(Data supplied)

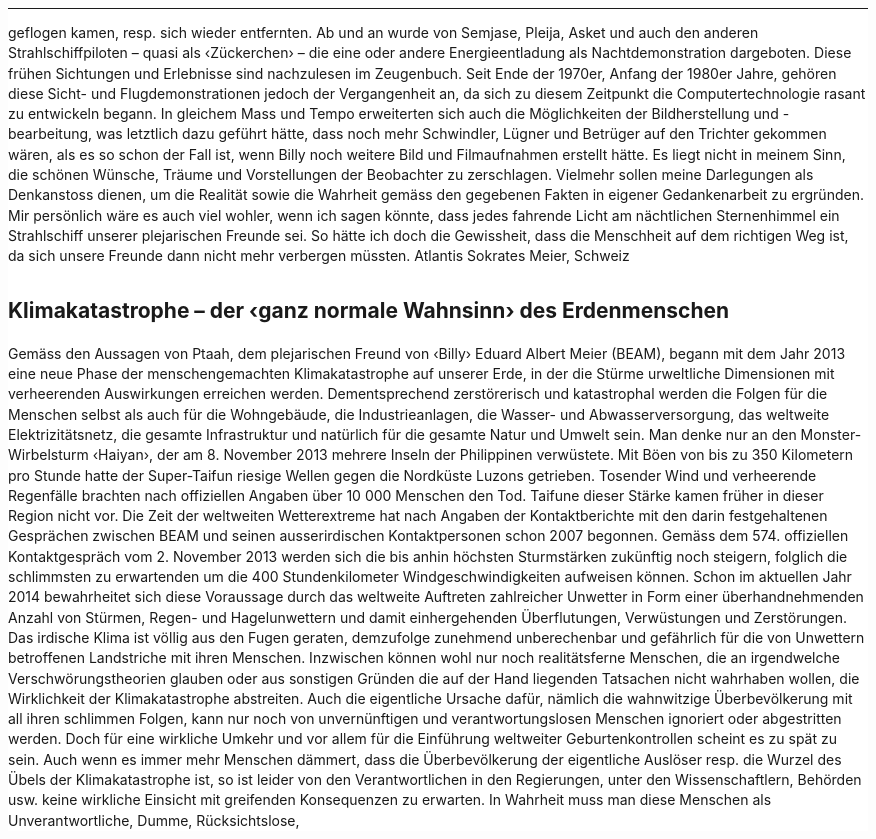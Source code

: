 -----

geflogen kamen, resp. sich wieder entfernten. Ab und an wurde von Semjase, Pleija, Asket und auch
den anderen Strahlschiffpiloten – quasi als ‹Zückerchen› – die eine oder andere Energieentladung als
Nachtdemonstration dargeboten. Diese frühen Sichtungen und Erlebnisse sind nachzulesen im Zeugenbuch. Seit Ende der 1970er, Anfang der 1980er Jahre, gehören diese Sicht- und Flugdemonstrationen
jedoch der Vergangenheit an, da sich zu diesem Zeitpunkt die Computertechnologie rasant zu entwickeln begann. In gleichem Mass und Tempo erweiterten sich auch die Möglichkeiten der Bildherstellung
und -bearbeitung, was letztlich dazu geführt hätte, dass noch mehr Schwindler, Lügner und Betrüger
auf den Trichter gekommen wären, als es so schon der Fall ist, wenn Billy noch weitere Bild und Filmaufnahmen erstellt hätte.
Es liegt nicht in meinem Sinn, die schönen Wünsche, Träume und Vorstellungen der Beobachter zu zerschlagen. Vielmehr sollen meine Darlegungen als Denkanstoss dienen, um die Realität sowie die Wahrheit gemäss den gegebenen Fakten in eigener Gedankenarbeit zu ergründen. Mir persönlich wäre es
auch viel wohler, wenn ich sagen könnte, dass jedes fahrende Licht am nächtlichen Sternenhimmel ein
Strahlschiff unserer plejarischen Freunde sei. So hätte ich doch die Gewissheit, dass die Menschheit
auf dem richtigen Weg ist, da sich unsere Freunde dann nicht mehr verbergen müssten.
Atlantis Sokrates Meier, Schweiz

## Klimakatastrophe – der ‹ganz normale Wahnsinn› des Erdenmenschen
Gemäss den Aussagen von Ptaah, dem plejarischen Freund von ‹Billy› Eduard Albert Meier (BEAM),
begann mit dem Jahr 2013 eine neue Phase der menschengemachten Klimakatastrophe auf unserer
Erde, in der die Stürme urweltliche Dimensionen mit verheerenden Auswirkungen erreichen werden.
Dementsprechend zerstörerisch und katastrophal werden die Folgen für die Menschen selbst als auch
für die Wohngebäude, die Industrieanlagen, die Wasser- und Abwasserversorgung, das weltweite
Elektrizitätsnetz, die gesamte Infrastruktur und natürlich für die gesamte Natur und Umwelt sein. Man
denke nur an den Monster-Wirbelsturm ‹Haiyan›, der am 8. November 2013 mehrere Inseln der
Philippinen verwüstete. Mit Böen von bis zu 350 Kilometern pro Stunde hatte der Super-Taifun riesige
Wellen gegen die Nordküste Luzons getrieben. Tosender Wind und verheerende Regenfälle brachten
nach offiziellen Angaben über 10 000 Menschen den Tod. Taifune dieser Stärke kamen früher in dieser
Region nicht vor. Die Zeit der weltweiten Wetterextreme hat nach Angaben der Kontaktberichte mit den
darin festgehaltenen Gesprächen zwischen BEAM und seinen ausserirdischen Kontaktpersonen schon
2007 begonnen. Gemäss dem 574. offiziellen Kontaktgespräch vom 2. November 2013 werden sich
die bis anhin höchsten Sturmstärken zukünftig noch steigern, folglich die schlimmsten zu erwartenden
um die 400 Stundenkilometer Windgeschwindigkeiten aufweisen können. Schon im aktuellen Jahr
2014 bewahrheitet sich diese Voraussage durch das weltweite Auftreten zahlreicher Unwetter in Form
einer überhandnehmenden Anzahl von Stürmen, Regen- und Hagelunwettern und damit einhergehenden
Überflutungen, Verwüstungen und Zerstörungen. Das irdische Klima ist völlig aus den Fugen geraten,
demzufolge zunehmend unberechenbar und gefährlich für die von Unwettern betroffenen Landstriche
mit ihren Menschen. Inzwischen können wohl nur noch realitätsferne Menschen, die an irgendwelche
Verschwörungstheorien glauben oder aus sonstigen Gründen die auf der Hand liegenden Tatsachen
nicht wahrhaben wollen, die Wirklichkeit der Klimakatastrophe abstreiten. Auch die eigentliche Ursache
dafür, nämlich die wahnwitzige Überbevölkerung mit all ihren schlimmen Folgen, kann nur noch von
unvernünftigen und verantwortungslosen Menschen ignoriert oder abgestritten werden. Doch für eine
wirkliche Umkehr und vor allem für die Einführung weltweiter Geburtenkontrollen scheint es zu spät zu
sein. Auch wenn es immer mehr Menschen dämmert, dass die Überbevölkerung der eigentliche Auslöser
resp. die Wurzel des Übels der Klimakatastrophe ist, so ist leider von den Verantwortlichen in den Regierungen, unter den Wissenschaftlern, Behörden usw. keine wirkliche Einsicht mit greifenden Konsequenzen
zu erwarten. In Wahrheit muss man diese Menschen als Unverantwortliche, Dumme, Rücksichtslose,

(End Data supplied)

What is needed is every record above printed exactly, with no pictures.

Source code

: -----

geflogen kamen, resp. sich wieder entfernten. Ab und an wurde von Semjase, Pleija, Asket und auch
den anderen Strahlschiffpiloten – quasi als ‹Zückerchen› – die eine oder andere Energieentladung als
Nachtdemonstration dargeboten. Diese frühen Sichtungen und Erlebnisse sind nachzulesen im Zeugenbuch. Seit Ende der 1970er, Anfang der 1980er Jahre, gehören diese Sicht- und Flugdemonstrationen
jedoch der Vergangenheit an, da sich zu diesem Zeitpunkt die Computertechnologie rasant zu entwickeln begann. In gleichem Mass und Tempo erweiterten sich auch die Möglichkeiten der Bildherstellung
und -bearbeitung, was letztlich dazu geführt hätte, dass noch mehr Schwindler, Lügner und Betrüger
auf den Trichter gekommen wären, als es so schon der Fall ist, wenn Billy noch weitere Bild und Filmaufnahmen erstellt hätte.
Es liegt nicht in meinem Sinn, die schönen Wünsche, Träume und Vorstellungen der Beobachter zu zerschlagen. Vielmehr sollen meine Darlegungen als Denkanstoss dienen, um die Realität sowie die Wahrheit gemäss den gegebenen Fakten in eigener Gedankenarbeit zu ergründen. Mir persönlich wäre es
auch viel wohler, wenn ich sagen könnte, dass jedes fahrende Licht am nächtlichen Sternenhimmel ein
Strahlschiff unserer plejarischen Freunde sei. So hätte ich doch die Gewissheit, dass die Menschheit
auf dem richtigen Weg ist, da sich unsere Freunde dann nicht mehr verbergen müssten.
Atlantis Sokrates Meier, Schweiz

## Klimakatastrophe – der ‹ganz normale Wahnsinn› des Erdenmenschen
Gemäss den Aussagen von Ptaah, dem plejarischen Freund von ‹Billy› Eduard Albert Meier (BEAM),
begann mit dem Jahr 2013 eine neue Phase der menschengemachten Klimakatastrophe auf unserer
Erde, in der die Stürme urweltliche Dimensionen mit verheerenden Auswirkungen erreichen werden.
Dementsprechend zerstörerisch und katastrophal werden die Folgen für die Menschen selbst als auch
für die Wohngebäude, die Industrieanlagen, die Wasser- und Abwasserversorgung, das weltweite
Elektrizitätsnetz, die gesamte Infrastruktur und natürlich für die gesamte Natur und Umwelt sein. Man
denke nur an den Monster-Wirbelsturm ‹Haiyan›, der am 8. November 2013 mehrere Inseln der
Philippinen verwüstete. Mit Böen von bis zu 350 Kilometern pro Stunde hatte der Super-Taifun riesige
Wellen gegen die Nordküste Luzons getrieben. Tosender Wind und verheerende Regenfälle brachten
nach offiziellen Angaben über 10 000 Menschen den Tod. Taifune dieser Stärke kamen früher in dieser
Region nicht vor. Die Zeit der weltweiten Wetterextreme hat nach Angaben der Kontaktberichte mit den
darin festgehaltenen Gesprächen zwischen BEAM und seinen ausserirdischen Kontaktpersonen schon
2007 begonnen. Gemäss dem 574. offiziellen Kontaktgespräch vom 2. November 2013 werden sich
die bis anhin höchsten Sturmstärken zukünftig noch steigern, folglich die schlimmsten zu erwartenden
um die 400 Stundenkilometer Windgeschwindigkeiten aufweisen können. Schon im aktuellen Jahr
2014 bewahrheitet sich diese Voraussage durch das weltweite Auftreten zahlreicher Unwetter in Form
einer überhandnehmenden Anzahl von Stürmen, Regen- und Hagelunwettern und damit einhergehenden
Überflutungen, Verwüstungen und Zerstörungen. Das irdische Klima ist völlig aus den Fugen geraten,
demzufolge zunehmend unberechenbar und gefährlich für die von Unwettern betroffenen Landstriche
mit ihren Menschen. Inzwischen können wohl nur noch realitätsferne Menschen, die an irgendwelche
Verschwörungstheorien glauben oder aus sonstigen Gründen die auf der Hand liegenden Tatsachen
nicht wahrhaben wollen, die Wirklichkeit der Klimakatastrophe abstreiten. Auch die eigentliche Ursache
dafür, nämlich die wahnwitzige Überbevölkerung mit all ihren schlimmen Folgen, kann nur noch von
unvernünftigen und verantwortungslosen Menschen ignoriert oder abgestritten werden. Doch für eine
wirkliche Umkehr und vor allem für die Einführung weltweiter Geburtenkontrollen scheint es zu spät zu
sein. Auch wenn es immer mehr Menschen dämmert, dass die Überbevölkerung der eigentliche Auslöser
resp. die Wurzel des Übels der Klimakatastrophe ist, so ist leider von den Verantwortlichen in den Regierungen, unter den Wissenschaftlern, Behörden usw. keine wirkliche Einsicht mit greifenden Konsequenzen
zu erwarten. In Wahrheit muss man diese Menschen als Unverantwortliche, Dumme, Rücksichtslose,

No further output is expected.